It is in and I intend to speak to it because we have to have eight amendments to achieve what we want to do. They are Amendments Nos. 102, 113 to 116, 119 to 120, and then Amendment No. 123, which defines mediation. The assumption is that we all know what arbitration means.

Therefore, we have eight substantive amendments, but what are they trying to offer? They are simply offering one choice. They are extending worker rights— that is, ex parte rights— so that an individual worker, faced with attempts to progress a claim of grievance or faced with an attempt to change a decision on discipline— perhaps dismissal— will be able to say unilaterally, ex parte, at a certain stage in the proceedings, "I should like to have mediation", or "I should like to have arbitration". We need to table eight amendments because of the way in which the Bill is written. There is one set of procedures for discipline and another set for grievances— I have never understood why— and there are two forms for the standard procedure and the modified procedure. Therefore, if one wants the option of the four different types of procedure, one needs eight amendments. That is why they have been tabled.

One might ask: why are we trying to provide the worker with the option of mediation and/or arbitration; what is the idea behind it? The answer is that it arises out of desperation. It comes from someone who is committed to the belief that we have to do something about the growing number of tribunal cases. I am the last person to think that we can ignore that problem, but we have not even started to deal with it. We have yet to deal with some of the issues that are in the pipeline concerning the latest directives and the further directives. And we have yet to get the measure of what will happen because we have, quite rightly, reduced the qualification time from two years to one year. Therefore, we have not even started to deal with the growth in the number of cases going through tribunals.

As the alternative to obtaining something other than the employer's last offer declines, the number of places outside the public sector where one can obtain any form of mediation, arbitration or independent assessment on a discipline issue declines year by year. Even if in a wages case workers are convinced that their employer's last offer is a barefaced denial of their legal rights and there should be no debate about it, the only place where they can go to obtain an improvement on what the employer is offering is a tribunal. In that case, in my opinion, the problem will not be dealt with unless we do what the Government do not intend— that is, we make the provisions horrendous, particularly Clause 25, so that virtually no one is able to reach a tribunal. If we do not do that, the number of tribunal cases will rise.

I am not, in any event, that enamoured of tribunals. They never, or very rarely— that is, in fewer than 3 per cent of cases—provide the real solution, which is suspension, re-engagement or re-employment. They rarely provide anything such as that. A tribunal will sack a person and give him compensation. When one seeks industrial justice, it is a very poor remedy to be awarded only a few pounds. Therefore, I am not a great friend of the tribunal system. It is an excellent system in the absence of anything else, but I want to try to return to domestic settlement.

Domestic settlement really can fit the case. It is very educative for employers, as it is for trade union officials, to become involved in these matters and to find out how people are disciplined, what is the best way to go about it and how to address grievances. Unfortunately, one will not turn back the growing number of tribunal cases by this one-sided system.

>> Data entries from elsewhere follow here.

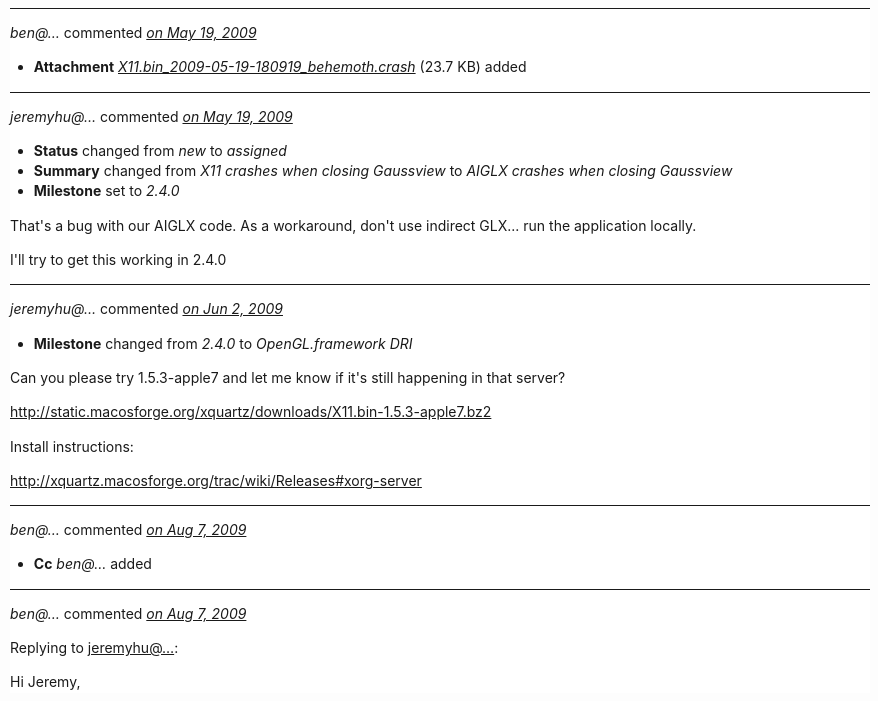 

---

*ben@…* commented *[on May 19, 2009](https://xquartz.macosforge.org/trac/attachment/ticket/267/X11.bin_2009-05-19-180919_behemoth.crash "May 19, 2009 at 3:37 PM PDT")*

-   **Attachment** *[X11.bin\_2009-05-19-180919\_behemoth.crash](../attachment/ticket/267/X11.bin_2009-05-19-180919_behemoth.crash)* (23.7 KB) added



---

*jeremyhu@…* commented *[on May 19, 2009](https://xquartz.macosforge.org/trac/ticket/267#comment:1 "May 19, 2009 at 4:01 PM PDT")*

-   **Status** changed from *new* to *assigned*
-   **Summary** changed from *X11 crashes when closing Gaussview* to *AIGLX crashes when closing Gaussview*
-   **Milestone** set to *2.4.0*

That's a bug with our AIGLX code. As a workaround, don't use indirect GLX... run the application locally.

I'll try to get this working in 2.4.0



---

*jeremyhu@…* commented *[on Jun 2, 2009](https://xquartz.macosforge.org/trac/ticket/267#comment:2 "June 2, 2009 at 10:42 AM PDT")*

-   **Milestone** changed from *2.4.0* to *OpenGL.framework DRI*

Can you please try 1.5.3-apple7 and let me know if it's still happening in that server?

<http://static.macosforge.org/xquartz/downloads/X11.bin-1.5.3-apple7.bz2>

Install instructions:

<http://xquartz.macosforge.org/trac/wiki/Releases#xorg-server>



---

*ben@…* commented *[on Aug 7, 2009](https://xquartz.macosforge.org/trac/ticket/267#comment:3 "August 7, 2009 at 11:35 AM PDT")*

-   **Cc** *ben@…* added



---

*ben@…* commented *[on Aug 7, 2009](https://xquartz.macosforge.org/trac/ticket/267#comment:4 "August 7, 2009 at 11:40 AM PDT")*

Replying to [jeremyhu@…](https://xquartz.macosforge.org/trac/ticket/267#comment:2):

Hi Jeremy,
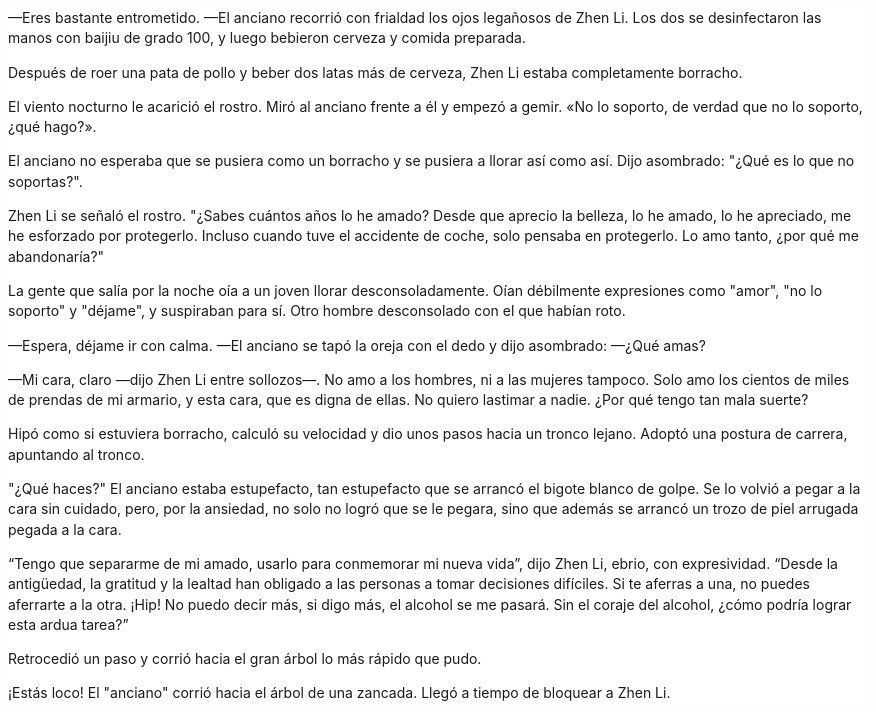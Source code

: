
—Eres bastante entrometido. —El anciano recorrió con frialdad los ojos legañosos de Zhen Li. Los dos se desinfectaron las manos con baijiu de grado 100, y luego bebieron cerveza y comida preparada.



Después de roer una pata de pollo y beber dos latas más de cerveza, Zhen Li estaba completamente borracho.



El viento nocturno le acarició el rostro. Miró al anciano frente a él y empezó a gemir. «No lo soporto, de verdad que no lo soporto, ¿qué hago?».



El anciano no esperaba que se pusiera como un borracho y se pusiera a llorar así como así. Dijo asombrado: "¿Qué es lo que no soportas?".



Zhen Li se señaló el rostro. "¿Sabes cuántos años lo he amado? Desde que aprecio la belleza, lo he amado, lo he apreciado, me he esforzado por protegerlo. Incluso cuando tuve el accidente de coche, solo pensaba en protegerlo. Lo amo tanto, ¿por qué me abandonaría?"



La gente que salía por la noche oía a un joven llorar desconsoladamente. Oían débilmente expresiones como "amor", "no lo soporto" y "déjame", y suspiraban para sí. Otro hombre desconsolado con el que habían roto.



—Espera, déjame ir con calma. —El anciano se tapó la oreja con el dedo y dijo asombrado: —¿Qué amas?



—Mi cara, claro —dijo Zhen Li entre sollozos—. No amo a los hombres, ni a las mujeres tampoco. Solo amo los cientos de miles de prendas de mi armario, y esta cara, que es digna de ellas. No quiero lastimar a nadie. ¿Por qué tengo tan mala suerte?



Hipó como si estuviera borracho, calculó su velocidad y dio unos pasos hacia un tronco lejano. Adoptó una postura de carrera, apuntando al tronco.



"¿Qué haces?" El anciano estaba estupefacto, tan estupefacto que se arrancó el bigote blanco de golpe. Se lo volvió a pegar a la cara sin cuidado, pero, por la ansiedad, no solo no logró que se le pegara, sino que además se arrancó un trozo de piel arrugada pegada a la cara.



“Tengo que separarme de mi amado, usarlo para conmemorar mi nueva vida”, dijo Zhen Li, ebrio, con expresividad. “Desde la antigüedad, la gratitud y la lealtad han obligado a las personas a tomar decisiones difíciles. Si te aferras a una, no puedes aferrarte a la otra. ¡Hip! No puedo decir más, si digo más, el alcohol se me pasará. Sin el coraje del alcohol, ¿cómo podría lograr esta ardua tarea?”



Retrocedió un paso y corrió hacia el gran árbol lo más rápido que pudo.



¡Estás loco! El "anciano" corrió hacia el árbol de una zancada. Llegó a tiempo de bloquear a Zhen Li.
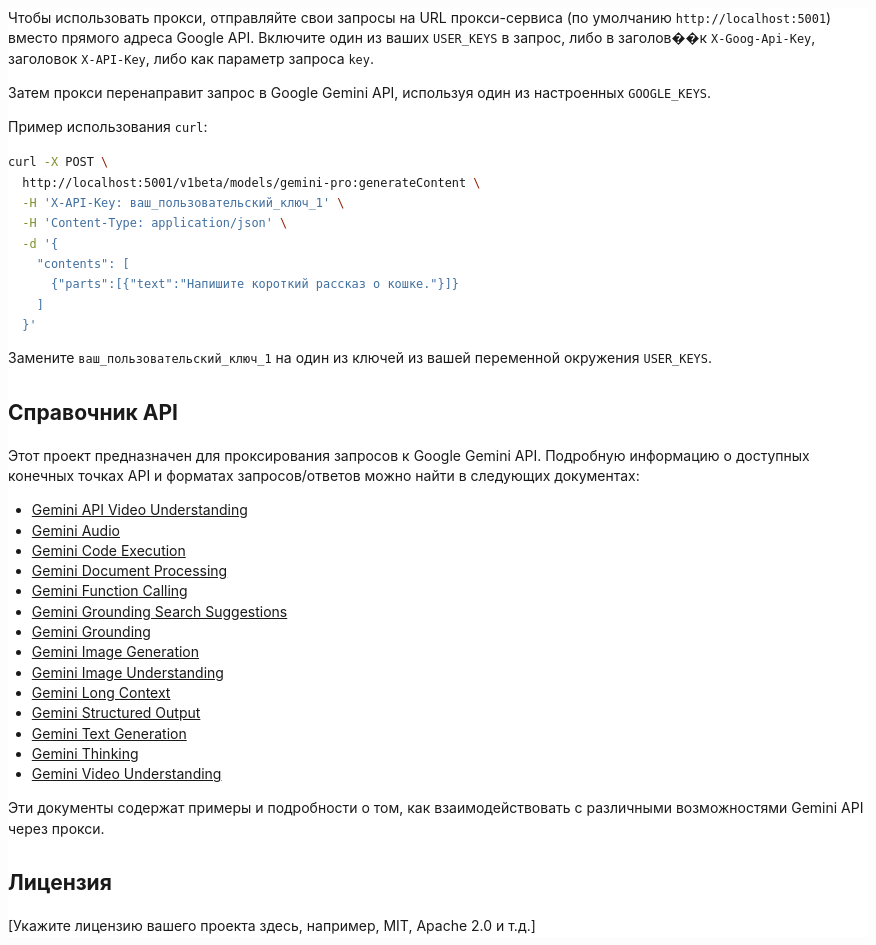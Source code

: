 Чтобы использовать прокси, отправляйте свои запросы на URL прокси-сервиса (по умолчанию `http://localhost:5001`) вместо прямого адреса Google API. Включите один из ваших `USER_KEYS` в запрос, либо в заголов��к `X-Goog-Api-Key`, заголовок `X-API-Key`, либо как параметр запроса `key`.

Затем прокси перенаправит запрос в Google Gemini API, используя один из настроенных `GOOGLE_KEYS`.

Пример использования `curl`:

```bash
curl -X POST \
  http://localhost:5001/v1beta/models/gemini-pro:generateContent \
  -H 'X-API-Key: ваш_пользовательский_ключ_1' \
  -H 'Content-Type: application/json' \
  -d '{
    "contents": [
      {"parts":[{"text":"Напишите короткий рассказ о кошке."}]}
    ]
  }'
```

Замените `ваш_пользовательский_ключ_1` на один из ключей из вашей переменной окружения `USER_KEYS`.

## Справочник API

Этот проект предназначен для проксирования запросов к Google Gemini API. Подробную информацию о доступных конечных точках API и форматах запросов/ответов можно найти в следующих документах:

*   [Gemini API Video Understanding](gemini-api-reference/gemini-api_video.md)
*   [Gemini Audio](gemini-api-reference/gemini-audio.md)
*   [Gemini Code Execution](gemini-api-reference/gemini-code-execution.md)
*   [Gemini Document Processing](gemini-api-reference/gemini-document-processing.md)
*   [Gemini Function Calling](gemini-api-reference/gemini-function-calling.md)
*   [Gemini Grounding Search Suggestions](gemini-api-reference/gemini-grounding-search-suggestions.md)
*   [Gemini Grounding](gemini-api-reference/gemini-grounding.md)
*   [Gemini Image Generation](gemini-api-reference/gemini-image-generation.md)
*   [Gemini Image Understanding](gemini-api-reference/gemini-image-understanding.md)
*   [Gemini Long Context](gemini-api-reference/gemini-long-context.md)
*   [Gemini Structured Output](gemini-api-reference/gemini-structured-output.md)
*   [Gemini Text Generation](gemini-api-reference/gemini-text-generation.md)
*   [Gemini Thinking](gemini-api-reference/gemini-thinking.md)
*   [Gemini Video Understanding](gemini-api-reference/gemini-video-understanding.md)

Эти документы содержат примеры и подробности о том, как взаимодействовать с различными возможностями Gemini API через прокси.

## Лицензия

[Укажите лицензию вашего проекта здесь, например, MIT, Apache 2.0 и т.д.]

We have tried to make minimal improvements in what is on offer to workers outside the tribunals but have received no support from the Government. We have tried to ask, "Why not put in an investigative function?" They say, no, it is in there already, but of course it is only there when you get to tribunals. Why not put something in about suspension? We will hear what the NI mister says— that is a terrible thing. There is no attempt to put anything into this domestic system which is going to make it a real alternative where workers can feel that they might be able to get something more than the employer's last offer.

I come in desperation to some form of independent assessment, not an appeal which goes to another manager, a higher level of management, but an appeal that goes to somebody outside. In order to make it as acceptable as possible, I do not impose the need for arbitration because many employers will say that they do not want arbitration, they do not like arbitration. The Prime Minister was very much against arbitration until we had a few railway strikes and he changed his opinion. But I am not looking for arbitration because of an outburst of industrial disputes. I am saying that if the Government do not want arbitration, why not have something more modest than that such as mediation? I happen to think that mediation— not just because I have done a bit of it—is one of the best ways outside the legal procedure of dealing with the kinds of disputes that end up at tribunals because you are getting somebody outside who proposes something which at least comes somewhere between the two sides and which tries to resolve those parts of their dispute and disagreement which they feel most strongly about. They will listen to this person, partly because there is a technique involved here. They themselves are listened to by the mediator. After that mediation there is a recommendation and they can go away and think about it. Mediation very often can solve these disputes. Very often after mediation you can go on to get arbitration because three-quarters of the dispute are settled by mediation and then you can get arbitration on the rest of it.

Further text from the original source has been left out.